The film itself, like most Disney Renaissance films, contains valuable moral information and so, in a way, can be called a "teaching story", besides being entertainment. This is one function of stories that are told to children: to give them, at least, the basic understanding of attitudes and behaviors encountered in the real world. Through the story of the song, Clopin tells the children that it is a tale of "a man and a monster". Towards the end he gives them a riddle for them to guess whilst being told the rest of the story, that being: "Who is the monster and who is the man?", thus introducing the major theme of the film. What is meant by these words is to get behind what often are merely appearances, and by doing so we get to the actual truth. This aspect of the story can be related to real life because people often make the error of mistaking appearances (that also may be false) for the real thing or for something else entirely. In this case, while in the beginning "the picture explicitly compares the queerness of Quasimodo to the righteousness of Frollo", by the end it would seem that Quasimodo is the monster due to his deformities while his master Frollo is the man due to his sleeker looks.

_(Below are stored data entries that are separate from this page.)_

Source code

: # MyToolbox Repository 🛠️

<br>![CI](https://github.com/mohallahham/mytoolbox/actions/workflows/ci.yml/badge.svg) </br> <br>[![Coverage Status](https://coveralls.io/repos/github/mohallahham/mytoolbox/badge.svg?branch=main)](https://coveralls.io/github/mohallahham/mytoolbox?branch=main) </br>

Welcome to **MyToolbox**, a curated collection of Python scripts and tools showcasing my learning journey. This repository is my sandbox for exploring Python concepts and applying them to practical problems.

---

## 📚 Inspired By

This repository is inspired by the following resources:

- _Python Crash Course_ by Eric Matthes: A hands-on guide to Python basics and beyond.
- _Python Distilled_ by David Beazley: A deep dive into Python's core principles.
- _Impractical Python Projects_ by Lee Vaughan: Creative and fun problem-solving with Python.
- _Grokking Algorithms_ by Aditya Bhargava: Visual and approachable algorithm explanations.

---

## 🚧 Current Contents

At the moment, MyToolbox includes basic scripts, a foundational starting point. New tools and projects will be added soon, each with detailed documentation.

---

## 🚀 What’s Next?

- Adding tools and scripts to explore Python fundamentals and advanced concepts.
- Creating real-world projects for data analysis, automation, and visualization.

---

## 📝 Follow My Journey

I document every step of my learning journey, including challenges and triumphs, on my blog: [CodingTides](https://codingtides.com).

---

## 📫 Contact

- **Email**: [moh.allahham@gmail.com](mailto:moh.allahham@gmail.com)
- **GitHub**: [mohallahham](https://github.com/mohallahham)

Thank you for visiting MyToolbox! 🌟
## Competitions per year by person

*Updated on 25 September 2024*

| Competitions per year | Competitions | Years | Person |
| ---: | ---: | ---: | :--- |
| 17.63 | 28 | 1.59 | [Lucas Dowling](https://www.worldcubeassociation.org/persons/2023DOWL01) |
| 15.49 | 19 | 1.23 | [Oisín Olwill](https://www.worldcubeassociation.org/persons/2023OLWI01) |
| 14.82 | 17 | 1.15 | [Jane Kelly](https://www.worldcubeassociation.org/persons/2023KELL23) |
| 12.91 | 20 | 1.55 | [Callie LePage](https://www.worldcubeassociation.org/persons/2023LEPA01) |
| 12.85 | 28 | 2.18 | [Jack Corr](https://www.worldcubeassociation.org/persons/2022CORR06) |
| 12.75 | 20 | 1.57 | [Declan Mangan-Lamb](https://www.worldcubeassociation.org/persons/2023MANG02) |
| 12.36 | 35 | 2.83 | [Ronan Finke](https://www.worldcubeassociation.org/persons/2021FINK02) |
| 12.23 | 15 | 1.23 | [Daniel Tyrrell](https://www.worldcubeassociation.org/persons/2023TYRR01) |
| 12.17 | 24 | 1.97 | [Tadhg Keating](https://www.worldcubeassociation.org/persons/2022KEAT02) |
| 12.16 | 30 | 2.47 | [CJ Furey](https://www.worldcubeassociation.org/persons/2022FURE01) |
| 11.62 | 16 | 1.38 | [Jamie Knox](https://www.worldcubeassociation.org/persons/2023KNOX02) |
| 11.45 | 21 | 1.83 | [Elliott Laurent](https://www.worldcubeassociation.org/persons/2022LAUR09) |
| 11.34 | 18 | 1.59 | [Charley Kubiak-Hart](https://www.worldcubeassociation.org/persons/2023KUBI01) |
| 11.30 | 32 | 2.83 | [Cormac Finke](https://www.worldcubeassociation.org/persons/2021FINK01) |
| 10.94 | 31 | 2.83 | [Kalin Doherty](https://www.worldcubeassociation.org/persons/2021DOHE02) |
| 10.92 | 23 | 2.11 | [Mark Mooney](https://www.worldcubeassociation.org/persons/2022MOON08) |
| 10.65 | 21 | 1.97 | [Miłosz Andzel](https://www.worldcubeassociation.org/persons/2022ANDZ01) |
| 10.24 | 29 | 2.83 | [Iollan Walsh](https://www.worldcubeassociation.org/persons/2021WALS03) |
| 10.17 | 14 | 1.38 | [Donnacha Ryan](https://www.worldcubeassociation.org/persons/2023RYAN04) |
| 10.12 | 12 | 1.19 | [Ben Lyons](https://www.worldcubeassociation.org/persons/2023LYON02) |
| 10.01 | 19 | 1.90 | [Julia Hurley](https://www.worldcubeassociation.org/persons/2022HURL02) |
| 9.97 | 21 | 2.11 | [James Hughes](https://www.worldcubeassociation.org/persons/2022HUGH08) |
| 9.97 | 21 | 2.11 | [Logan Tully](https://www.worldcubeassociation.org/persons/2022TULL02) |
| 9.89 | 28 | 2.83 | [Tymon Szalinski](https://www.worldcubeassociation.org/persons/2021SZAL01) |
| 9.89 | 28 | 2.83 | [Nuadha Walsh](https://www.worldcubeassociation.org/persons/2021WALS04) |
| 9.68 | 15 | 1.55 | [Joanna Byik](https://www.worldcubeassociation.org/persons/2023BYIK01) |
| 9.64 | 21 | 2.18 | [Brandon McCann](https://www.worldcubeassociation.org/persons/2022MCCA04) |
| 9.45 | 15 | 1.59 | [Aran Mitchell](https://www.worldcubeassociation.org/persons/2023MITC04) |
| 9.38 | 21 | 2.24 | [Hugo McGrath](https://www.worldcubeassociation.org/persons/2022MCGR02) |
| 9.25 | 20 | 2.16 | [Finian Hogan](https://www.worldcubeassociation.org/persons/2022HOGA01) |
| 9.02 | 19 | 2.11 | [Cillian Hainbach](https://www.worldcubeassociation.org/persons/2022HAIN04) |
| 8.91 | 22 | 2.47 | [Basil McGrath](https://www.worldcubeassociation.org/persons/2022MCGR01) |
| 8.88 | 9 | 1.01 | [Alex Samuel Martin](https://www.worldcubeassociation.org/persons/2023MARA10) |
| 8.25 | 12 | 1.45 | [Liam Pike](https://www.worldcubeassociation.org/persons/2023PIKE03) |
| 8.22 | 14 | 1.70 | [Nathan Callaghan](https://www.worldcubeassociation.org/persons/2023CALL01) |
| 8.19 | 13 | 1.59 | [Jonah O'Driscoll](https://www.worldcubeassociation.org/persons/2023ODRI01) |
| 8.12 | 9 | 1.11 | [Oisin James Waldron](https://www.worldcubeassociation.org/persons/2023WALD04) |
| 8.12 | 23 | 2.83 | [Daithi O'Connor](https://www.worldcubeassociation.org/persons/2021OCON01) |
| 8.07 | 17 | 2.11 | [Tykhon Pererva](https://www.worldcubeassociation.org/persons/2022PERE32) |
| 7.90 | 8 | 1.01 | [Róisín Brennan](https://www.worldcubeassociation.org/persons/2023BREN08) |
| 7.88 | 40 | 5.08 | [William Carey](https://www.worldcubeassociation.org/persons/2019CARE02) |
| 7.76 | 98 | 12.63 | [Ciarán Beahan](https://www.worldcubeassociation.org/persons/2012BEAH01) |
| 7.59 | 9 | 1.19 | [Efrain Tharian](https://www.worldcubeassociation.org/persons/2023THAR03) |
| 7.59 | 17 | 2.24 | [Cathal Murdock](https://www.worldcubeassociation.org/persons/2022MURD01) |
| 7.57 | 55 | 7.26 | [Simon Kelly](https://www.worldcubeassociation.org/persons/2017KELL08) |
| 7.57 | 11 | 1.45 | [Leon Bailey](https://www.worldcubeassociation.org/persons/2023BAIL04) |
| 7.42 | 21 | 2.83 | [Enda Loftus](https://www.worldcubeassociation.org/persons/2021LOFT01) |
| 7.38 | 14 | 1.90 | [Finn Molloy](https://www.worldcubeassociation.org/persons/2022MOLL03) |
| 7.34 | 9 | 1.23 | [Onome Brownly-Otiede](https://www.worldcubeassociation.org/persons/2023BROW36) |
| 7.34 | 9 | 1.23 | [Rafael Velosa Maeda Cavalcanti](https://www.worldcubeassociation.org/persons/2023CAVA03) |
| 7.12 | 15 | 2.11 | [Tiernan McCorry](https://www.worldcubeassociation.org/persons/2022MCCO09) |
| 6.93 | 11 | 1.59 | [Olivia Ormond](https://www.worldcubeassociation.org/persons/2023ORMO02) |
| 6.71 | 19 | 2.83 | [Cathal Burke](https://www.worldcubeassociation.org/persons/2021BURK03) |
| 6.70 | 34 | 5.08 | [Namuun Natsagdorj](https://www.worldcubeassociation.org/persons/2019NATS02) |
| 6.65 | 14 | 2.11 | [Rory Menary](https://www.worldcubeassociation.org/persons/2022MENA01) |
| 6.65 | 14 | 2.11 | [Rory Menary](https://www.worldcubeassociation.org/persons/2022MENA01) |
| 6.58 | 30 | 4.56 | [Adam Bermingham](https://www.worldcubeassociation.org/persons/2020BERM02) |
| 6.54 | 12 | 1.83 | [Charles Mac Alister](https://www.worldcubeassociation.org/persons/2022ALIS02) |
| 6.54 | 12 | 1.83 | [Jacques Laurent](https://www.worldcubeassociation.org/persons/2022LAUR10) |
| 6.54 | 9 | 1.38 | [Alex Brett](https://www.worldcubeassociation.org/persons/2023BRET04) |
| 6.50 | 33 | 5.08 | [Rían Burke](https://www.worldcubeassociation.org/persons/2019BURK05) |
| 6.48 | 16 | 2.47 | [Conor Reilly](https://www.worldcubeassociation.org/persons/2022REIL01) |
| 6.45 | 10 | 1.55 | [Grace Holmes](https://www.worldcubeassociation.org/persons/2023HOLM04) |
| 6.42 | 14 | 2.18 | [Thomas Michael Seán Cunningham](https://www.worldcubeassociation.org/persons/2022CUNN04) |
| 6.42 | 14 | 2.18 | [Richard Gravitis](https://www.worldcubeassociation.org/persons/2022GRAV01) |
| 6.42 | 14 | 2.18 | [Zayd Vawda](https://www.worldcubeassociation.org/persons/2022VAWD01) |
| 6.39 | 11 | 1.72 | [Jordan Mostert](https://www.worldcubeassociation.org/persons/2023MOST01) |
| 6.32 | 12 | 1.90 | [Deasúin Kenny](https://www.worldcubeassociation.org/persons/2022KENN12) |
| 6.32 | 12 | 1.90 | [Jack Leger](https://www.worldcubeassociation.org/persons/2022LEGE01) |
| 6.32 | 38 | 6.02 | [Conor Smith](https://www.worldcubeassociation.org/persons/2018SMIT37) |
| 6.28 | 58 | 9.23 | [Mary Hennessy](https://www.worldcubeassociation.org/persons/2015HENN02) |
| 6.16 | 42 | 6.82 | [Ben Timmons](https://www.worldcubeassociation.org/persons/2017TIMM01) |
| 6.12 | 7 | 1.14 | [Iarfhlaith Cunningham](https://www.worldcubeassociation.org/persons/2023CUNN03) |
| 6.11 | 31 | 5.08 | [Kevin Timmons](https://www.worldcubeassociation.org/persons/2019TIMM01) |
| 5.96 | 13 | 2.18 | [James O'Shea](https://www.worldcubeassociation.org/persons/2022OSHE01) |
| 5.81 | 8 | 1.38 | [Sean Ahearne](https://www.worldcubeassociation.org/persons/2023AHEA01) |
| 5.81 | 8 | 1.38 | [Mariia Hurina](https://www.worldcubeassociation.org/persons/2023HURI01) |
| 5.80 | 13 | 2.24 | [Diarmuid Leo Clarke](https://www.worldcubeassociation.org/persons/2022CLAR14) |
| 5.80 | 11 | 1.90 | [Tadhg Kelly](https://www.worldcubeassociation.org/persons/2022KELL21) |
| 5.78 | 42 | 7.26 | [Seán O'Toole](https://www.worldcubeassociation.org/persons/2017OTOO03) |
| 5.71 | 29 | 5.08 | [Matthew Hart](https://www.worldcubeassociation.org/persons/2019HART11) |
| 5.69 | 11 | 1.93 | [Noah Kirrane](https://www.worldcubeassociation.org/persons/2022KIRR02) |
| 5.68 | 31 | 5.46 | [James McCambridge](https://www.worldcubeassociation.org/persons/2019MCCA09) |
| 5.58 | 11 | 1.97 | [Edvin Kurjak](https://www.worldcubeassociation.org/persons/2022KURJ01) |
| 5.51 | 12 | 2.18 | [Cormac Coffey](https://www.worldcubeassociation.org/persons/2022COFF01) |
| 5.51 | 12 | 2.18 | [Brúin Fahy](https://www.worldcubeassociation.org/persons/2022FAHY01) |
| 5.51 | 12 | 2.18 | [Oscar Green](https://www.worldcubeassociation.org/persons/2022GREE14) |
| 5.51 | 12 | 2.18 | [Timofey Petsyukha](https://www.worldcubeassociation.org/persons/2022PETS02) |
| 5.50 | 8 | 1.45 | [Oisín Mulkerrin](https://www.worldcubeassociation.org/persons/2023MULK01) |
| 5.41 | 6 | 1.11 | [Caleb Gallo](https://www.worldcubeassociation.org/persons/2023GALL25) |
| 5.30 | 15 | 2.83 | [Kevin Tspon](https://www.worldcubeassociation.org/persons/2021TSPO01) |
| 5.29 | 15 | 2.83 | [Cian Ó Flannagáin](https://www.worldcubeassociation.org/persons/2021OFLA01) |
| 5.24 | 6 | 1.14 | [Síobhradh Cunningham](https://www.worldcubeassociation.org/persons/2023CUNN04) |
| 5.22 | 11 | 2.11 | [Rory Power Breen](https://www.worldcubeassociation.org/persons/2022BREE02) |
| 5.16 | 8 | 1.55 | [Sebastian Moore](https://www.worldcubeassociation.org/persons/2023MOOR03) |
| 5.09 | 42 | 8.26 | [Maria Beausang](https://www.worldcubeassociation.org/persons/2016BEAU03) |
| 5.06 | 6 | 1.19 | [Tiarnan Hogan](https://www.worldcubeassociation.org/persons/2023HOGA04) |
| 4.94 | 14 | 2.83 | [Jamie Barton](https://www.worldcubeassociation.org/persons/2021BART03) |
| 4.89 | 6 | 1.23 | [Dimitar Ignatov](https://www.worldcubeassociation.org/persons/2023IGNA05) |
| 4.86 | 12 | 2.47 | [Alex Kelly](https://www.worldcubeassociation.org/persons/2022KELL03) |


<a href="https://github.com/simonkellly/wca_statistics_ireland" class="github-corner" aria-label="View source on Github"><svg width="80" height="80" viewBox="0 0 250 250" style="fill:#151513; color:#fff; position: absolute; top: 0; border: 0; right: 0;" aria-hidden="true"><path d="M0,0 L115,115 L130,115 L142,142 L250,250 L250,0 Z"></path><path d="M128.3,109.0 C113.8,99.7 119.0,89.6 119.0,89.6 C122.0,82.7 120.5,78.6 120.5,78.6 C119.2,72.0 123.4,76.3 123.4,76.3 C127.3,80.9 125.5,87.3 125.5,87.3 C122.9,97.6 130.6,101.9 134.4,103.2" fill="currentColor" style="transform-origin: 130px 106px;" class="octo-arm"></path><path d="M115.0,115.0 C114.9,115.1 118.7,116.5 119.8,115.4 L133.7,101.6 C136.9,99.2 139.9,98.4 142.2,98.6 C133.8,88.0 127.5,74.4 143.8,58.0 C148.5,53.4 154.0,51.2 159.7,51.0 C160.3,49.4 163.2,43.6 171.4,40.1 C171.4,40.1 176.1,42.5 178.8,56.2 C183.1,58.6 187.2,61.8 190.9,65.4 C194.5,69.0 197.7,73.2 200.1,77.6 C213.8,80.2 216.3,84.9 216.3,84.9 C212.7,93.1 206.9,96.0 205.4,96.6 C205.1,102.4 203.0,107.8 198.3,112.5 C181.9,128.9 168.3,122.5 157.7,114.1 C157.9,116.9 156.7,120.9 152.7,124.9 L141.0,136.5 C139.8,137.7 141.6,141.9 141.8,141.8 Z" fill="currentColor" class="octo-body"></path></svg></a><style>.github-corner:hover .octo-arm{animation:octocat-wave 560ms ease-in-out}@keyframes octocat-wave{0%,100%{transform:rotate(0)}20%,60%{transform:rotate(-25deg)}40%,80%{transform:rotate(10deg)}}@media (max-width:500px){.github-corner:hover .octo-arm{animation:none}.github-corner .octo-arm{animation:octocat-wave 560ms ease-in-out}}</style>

It is implied by the end of the film, however, that it is now indeed a paradox and reversal of the statement attributed to the two personalities, not by their appearances. Singing the reprise of the song, Clopin gives a girl a new riddle: "What makes a monster and what makes a man?", stating that Quasimodo is the man because of his humble kindness and selfless bravery, while Frollo is deemed to be the monster because of his selfishness, cruelty, and intolerance.

The work Mouse Morality: The Rhetoric of Disney Animated Film by Annalee R. Ward argues that the use of a play-within-a-play technique used in this opening number "enables the filmmakers to condense some of the story, telling us the setting instead of showing it". It adds that symbolically, Clopin's puppet show is a metaphor for what Disney has done to the original source material, having "reduced it to manipulated entertainment, ala 'tragedy lite'".